There's a role that sits at the centre of every high-performing revenue organisation, and most companies either don't have it, don't understand it, or severely underinvest in it. That role is marketing operations.
Marketing ops is not marketing. It's not campaign management, it's not content creation, and it's not demand generation. Marketing ops is the engineering layer of your marketing function, the infrastructure that makes everything else work.
And it might be the most important hire you make this year.
What Marketing Ops Actually Does
At its core, marketing operations manages three things:
1. The Technology Stack
The average B2B marketing team uses 12-20 tools. CRM, marketing automation, analytics, enrichment, intent data, advertising platforms, content management, project management, ABM tools, conversational marketing, the list grows every quarter.
Marketing ops owns this ecosystem. They decide which tools to adopt, how they integrate, how data flows between them, and when to consolidate or replace.
Without marketing ops, you get what we call "tool sprawl", a collection of point solutions that don't talk to each other, creating data silos, duplicate work, and blind spots in your reporting.
2. The Data Layer
Data is the lifeblood of modern marketing. But data quality is abysmal at most companies.
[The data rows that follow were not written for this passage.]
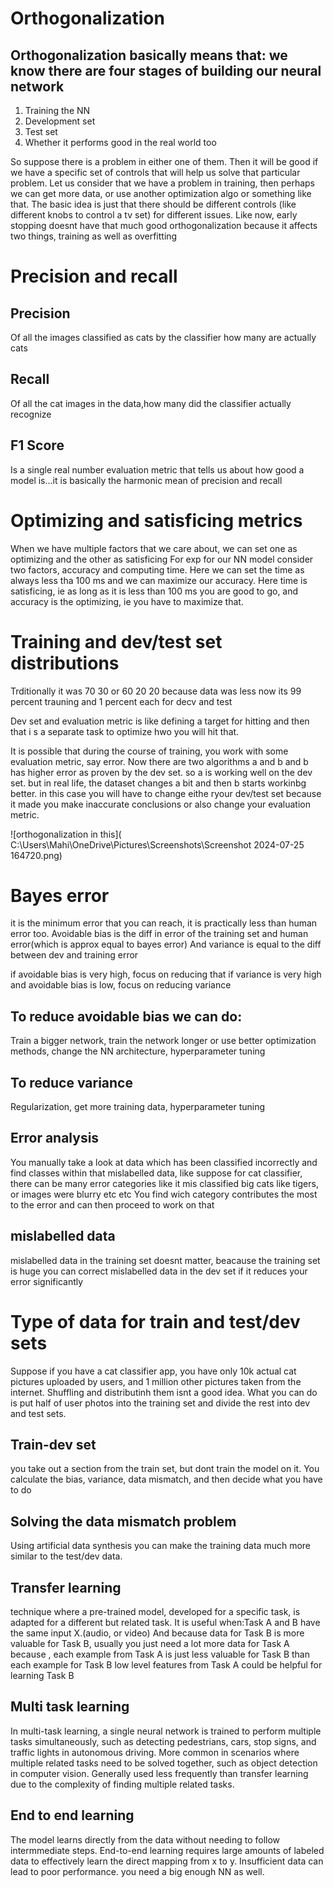 # Orthogonalization
## Orthogonalization basically means that: we know there are four stages of building our neural network
1. Training the NN
2. Development set
3. Test set
4. Whether it performs good in the real world too

So suppose there is a problem in either one of them. Then it will be good if we have a specific set of controls that will help us solve that particular problem.
Let us consider that we have a problem in training, then perhaps we can get more data, or use another optimization algo or something like that.
The basic idea is just that there should be different controls (like different knobs to control a tv set) for different issues.
Like now, early stopping doesnt have that much good orthogonalization because it affects two things, training as well as overfitting


# Precision and recall
## Precision
Of all the images classified as cats by the classifier how many are actually cats
## Recall
Of all the cat images in the data,how many did the classifier actually recognize
## F1 Score 
Is a single real number evaluation metric that tells us about how good a model is...it is basically the harmonic mean of precision and recall


# Optimizing and satisficing metrics
When we have multiple factors that we care about, we can set one as optimizing and the other as satisficing
For exp for our NN model consider two factors, accuracy and computing time. Here we can set the time as always less tha 100 ms and we can maximize our accuracy. Here time is satisficing, ie as long as it is less than 100 ms you are good to go, and accuracy is the optimizing, ie you have to maximize that.

# Training and dev/test set distributions
Trditionally it was 70 30 or 60 20 20 because data was less
now its 99 percent trauning and 1 percent each for decv and test

Dev set and evaluation metric is like defining a target for hitting and then that i s a separate task to optimize hwo you will hit that.

It is possible that during the course of training, you work with some evaluation metric, say error. Now there are two algorithms a and b and b has higher error as proven by the dev set. so a is working well on the dev set. but in real life, the dataset changes a bit and then b starts workinbg better. in this case you will have to change eithe ryour dev/test set because it made  you make inaccurate conclusions or also change your evaluation metric.

![orthogonalization in this]( C:\Users\Mahi\OneDrive\Pictures\Screenshots\Screenshot 2024-07-25 164720.png)

# Bayes error
it is the minimum error that you can reach, it is practically less than human error too.
Avoidable bias is the diff in error of the training set and human error(which is approx equal to bayes error)
And variance is equal to the diff between dev and training error

if avoidable bias is very high, focus on reducing that
if variance is very high and avoidable bias is low, focus on reducing variance

## To reduce avoidable bias we can do:
Train a bigger network, train the network longer or use better optimization methods, change the NN architecture, hyperparameter tuning
## To reduce variance
Regularization, get more training data, hyperparameter tuning

## Error analysis
You manually take a look at data which has been classified incorrectly and find classes within that mislabelled data, like suppose for cat classifier, there can be many error categories like it mis classified big cats like tigers, or images were blurry etc etc
You find wich category contributes the most to the error and can then proceed to work on that
 ## mislabelled data
 mislabelled data in the training set doesnt matter, beacause the training set is huge
you can correct mislabelled data in the dev set if it reduces your error significantly

 # Type of data for train and test/dev sets
 Suppose if you have a cat classifier app, you have only 10k actual cat pictures uploaded by users, and 1 million other pictures taken from the internet. Shuffling and distributinh them isnt a good idea. What you can do is put half of user photos into the training set and divide the rest into dev and test sets. 

 ## Train-dev set
 you take out a section from the train set, but dont train the model on it.
 You calculate the bias, variance, data mismatch, and then decide what you have to do

 ## Solving the data mismatch problem
 Using artificial data synthesis you can make the training data much more similar to the test/dev data.

 ## Transfer learning
  technique where a pre-trained model, developed for a specific task, is adapted for a different but related task.
  It is useful when:Task A and B have the same input X.(audio, or video)
  And because data for Task B is more valuable for Task B, usually you just need a lot more data for Task A because , each example from Task A is just less valuable for Task B than each example for Task B
  low level features from Task A could be helpful for learning Task B

## Multi task learning
   In multi-task learning, a single neural network is trained to perform multiple tasks simultaneously, such as detecting pedestrians, cars, stop signs, and traffic lights in autonomous driving.
   More common in scenarios where multiple related tasks need to be solved together, such as object detection in computer vision. Generally used less frequently than transfer learning due to the complexity of finding multiple related tasks.


## End to end learning
The model learns directly from the data without needing to follow intermmediate steps.
End-to-end learning requires large amounts of labeled data to effectively learn the direct mapping from 
x to y. Insufficient data can lead to poor performance. you need a big enough NN as well.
Duplicate records, missing fields, inconsistent formatting, outdated information, it's a mess.
Marketing ops owns data quality. They build and enforce data governance standards. They manage enrichment and hygiene processes. They ensure that when marketing says "we have 50,000 contacts," those contacts are real, current, and usable.
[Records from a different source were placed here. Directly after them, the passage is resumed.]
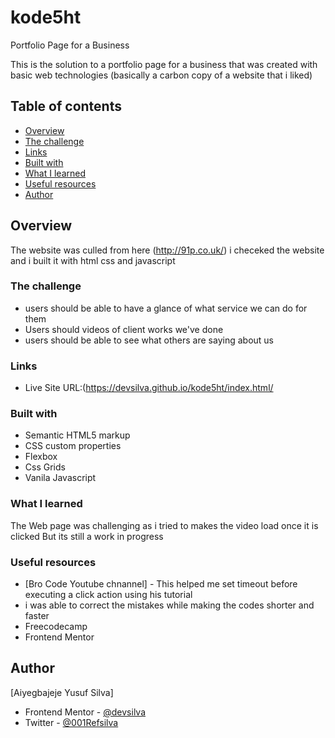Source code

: # kode5ht

Portfolio Page for a Business

This is the solution to a portfolio page for a business that was created with basic web technologies (basically a carbon copy of a website that i liked)


## Table of contents
 - [Overview](#overview)
  - [The challenge](#the-challenge)
  - [Links](#links)
  - [Built with](#built-with)
  - [What I learned](#what-i-learned)
  - [Useful resources](#useful-resources)
- [Author](#author)



## Overview
The website was culled from here (http://91p.co.uk/) i checeked the website and i built it with html css and javascript

### The challenge

- users should be able to have a glance of what service we can do for them
- Users should videos of client works we've done
- users should be able to see what others are saying about us



### Links

- Live Site URL:(https://devsilva.github.io/kode5ht/index.html/



### Built with

- Semantic HTML5 markup
- CSS custom properties
- Flexbox
- Css Grids
- Vanila Javascript


### What I learned
The Web page was challenging as i tried to makes the video load once it is clicked But its still a work in progress



### Useful resources
- [Bro Code Youtube chnannel] - This helped me set timeout before executing a click action using his tutorial 
- i was able to correct the mistakes while making the codes shorter and faster
- Freecodecamp
- Frontend Mentor


## Author
 [Aiyegbajeje Yusuf Silva]
- Frontend Mentor - [@devsilva](https://www.frontendmentor.io/profile/devsilva)
- Twitter - [@001Refsilva](https://www.twitter.com/001Refsilva)





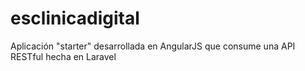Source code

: # esclinicadigital
Aplicación "starter" desarrollada en AngularJS que consume una API RESTful hecha en Laravel
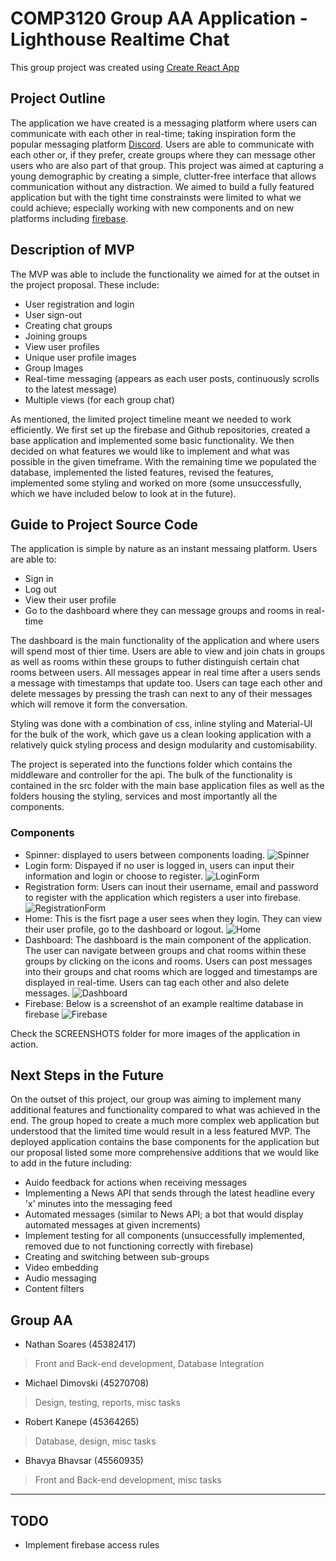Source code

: # COMP3120 Group AA Application - Lighthouse Realtime Chat

This group project was created using [Create React App](https://github.com/facebook/create-react-app)

## Project Outline
The application we have created is a messaging platform where users can communicate with each other in real-time; taking inspiration form the popular messaging platform [Discord](https://discord.com/). Users are able to communicate with each other or, if they prefer, create groups where they can message other users who are also part of that group. This project was aimed at capturing a young demographic by creating a simple, clutter-free interface that allows communication without any distraction. We aimed to build a fully featured application but with the tight time constrainsts were limited to what we could achieve; especially working with new components and on new platforms including [firebase](https://firebase.google.com/).  

## Description of MVP
The MVP was able to include the functionality we aimed for at the outset in the project proposal. These include:
- User registration and login
- User sign-out
- Creating chat groups
- Joining groups
- View user profiles
- Unique user profile images
- Group Images
- Real-time messaging (appears as each user posts, continuously scrolls to the latest message)
- Multiple views (for each group chat)

As mentioned, the limited project timeline meant we needed to work efficiently. We first set up the firebase and Github repositories, created a base application and implemented some basic functionality. We then decided on what features we would like to implement and what was possible in the given timeframe. With the remaining time we populated the database, implemented the listed features, revised the features, implemented some styling and worked on more (some unsuccessfully, which we have included below to look at in the future).

## Guide to Project Source Code
The application is simple by nature as an instant messaing platform.
Users are able to:
- Sign in
- Log out
- View their user profile
- Go to the dashboard where they can message groups and rooms in real-time

The dashboard is the main functionality of the application and where users will spend most of thier time. Users are able to view and join chats in groups as well as rooms within these groups to futher distinguish certain chat rooms between users. All messages appear in real time after a users sends a message with timestamps that update too. Users can tage each other and delete messages by pressing the trash can next to any of their messages which will remove it form the conversation.

Styling was done with a combination of css, inline styling and Material-UI for the bulk of the work, which gave us a clean looking application with a relatively quick styling process and design modularity and customisability.

The project is seperated into the functions folder which contains the middleware and controller for the api. The bulk of the functionality is contained in the src folder with the main base application files as well as the folders housing the styling, services and most importantly all the components. 

### Components
- Spinner: displayed to users between components loading.
![Spinner](SCREENSHOTS/spinner.png)
- Login form: Dispayed if no user is logged in, users can input their information and login or choose to register. 
![LoginForm](SCREENSHOTS/LoginScreen.png)
- Registration form: Users can inout their username, email and password to register with the application which registers a user into firebase.
![RegistrationForm](SCREENSHOTS/RegistrationScreen.png)
- Home: This is the fisrt page a user sees when they login. They can view their user profile, go to the dashboard or logout.
![Home](SCREENSHOTS/HomeScreen.png)
- Dashboard: The dashboard is the main component of the application. The user can navigate between groups and chat rooms within these groups by clicking on the icons and rooms. Users can post messages into their groups and chat rooms which are logged and timestamps are displayed in real-time. Users can tag each other and also delete messages.
![Dashboard](SCREENSHOTS/DashboardTimestamps.png)
- Firebase: Below is a screenshot of an example realtime database in firebase
![Firebase](SCREENSHOTS/firebase.png)

Check the SCREENSHOTS folder for more images of the application in action.

## Next Steps in the Future
On the outset of this project, our group was aiming to implement many additional features and functionality compared to what was achieved in the end. The group hoped to create a much more complex web application but understood that the limited time would result in a less featured MVP. The deployed application contains the base components for the application but our proposal listed some more comprehensive additions that we would like to add in the future including:
- Auido feedback for actions when receiving messages
- Implementing a News API that sends through the latest headline every 'x' minutes into the messaging feed
- Automated messages (similar to News API; a bot that would display automated messages at given increments)
- Implement testing for all components (unsuccessfully implemented, removed due to not functioning correctly with firebase)
- Creating and switching between sub-groups
- Video embedding
- Audio messaging
- Content filters


## Group AA
- Nathan Soares (45382417)
> Front and Back-end development, Database Integration
- Michael Dimovski (45270708)
> Design, testing, reports, misc tasks
- Robert Kanepe (45364265)
> Database, design, misc tasks
- Bhavya Bhavsar (45560935)
> Front and Back-end development, misc tasks


***

## TODO

- Implement firebase access rules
They also own the data model, how objects relate to each other in your CRM, how custom fields are structured, and how segmentation logic works. This sounds technical because it is. And that's exactly why it needs a dedicated function.
3. The Measurement Framework
Marketing ops builds the infrastructure that tells you what's working. Attribution models, funnel stage definitions, conversion tracking, reporting dashboards, all of this is marketing ops territory.
Without this function, you get one of two outcomes: either you have no reliable measurement (and every channel claims credit for every deal), or you have measurement built by individual channel owners (who, unsurprisingly, build reports that make their channel look good).
Marketing ops provides the neutral, systematic measurement layer that gives leadership confidence in their investment decisions.
The Organisational Mistake
Most companies make one of three mistakes with marketing ops:
Mistake 1: It Doesn't Exist
At many companies, marketing ops responsibilities are distributed across the team. The demand gen manager handles Marketo. The content manager handles the CMS. The marketing director handles reporting. Everyone does a little bit, and nobody does it well.
The result is fragile systems, dirty data, and reports that nobody trusts. When something breaks, and it always breaks, there's no one who owns the fix.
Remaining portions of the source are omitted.